[Exercise data — start]
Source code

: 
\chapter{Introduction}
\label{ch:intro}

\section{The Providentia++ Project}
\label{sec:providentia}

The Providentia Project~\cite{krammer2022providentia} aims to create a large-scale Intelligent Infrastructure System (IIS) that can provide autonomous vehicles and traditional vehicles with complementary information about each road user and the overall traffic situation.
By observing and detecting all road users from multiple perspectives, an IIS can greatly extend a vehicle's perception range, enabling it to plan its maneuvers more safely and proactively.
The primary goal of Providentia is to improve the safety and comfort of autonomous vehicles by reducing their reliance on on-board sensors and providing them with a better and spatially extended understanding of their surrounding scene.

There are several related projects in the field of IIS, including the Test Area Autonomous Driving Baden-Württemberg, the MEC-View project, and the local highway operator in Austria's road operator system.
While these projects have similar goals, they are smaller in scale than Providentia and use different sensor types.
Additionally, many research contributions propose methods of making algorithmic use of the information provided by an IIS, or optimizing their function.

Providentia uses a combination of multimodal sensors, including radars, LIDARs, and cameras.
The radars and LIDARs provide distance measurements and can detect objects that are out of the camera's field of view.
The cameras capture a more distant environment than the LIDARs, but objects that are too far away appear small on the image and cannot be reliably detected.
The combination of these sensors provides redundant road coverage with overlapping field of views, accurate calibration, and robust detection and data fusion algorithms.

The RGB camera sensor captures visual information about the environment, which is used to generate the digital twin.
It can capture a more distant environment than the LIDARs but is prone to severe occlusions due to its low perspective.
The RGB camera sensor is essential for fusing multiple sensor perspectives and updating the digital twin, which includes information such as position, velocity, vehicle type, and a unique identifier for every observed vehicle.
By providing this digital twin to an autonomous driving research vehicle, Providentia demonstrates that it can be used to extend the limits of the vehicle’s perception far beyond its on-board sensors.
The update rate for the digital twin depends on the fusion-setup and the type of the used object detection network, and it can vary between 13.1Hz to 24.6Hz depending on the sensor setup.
[Exercise data — finish]
◆ What is expected
All lines of the listing that contain the word "including" should be copied out.

◆ Answer box
There are several related projects in the field of IIS, including the Test Area Autonomous Driving Baden-Württemberg, the MEC-View project, and the local highway operator in Austria's road operator system.
Providentia uses a combination of multimodal sensors, including radars, LIDARs, and cameras.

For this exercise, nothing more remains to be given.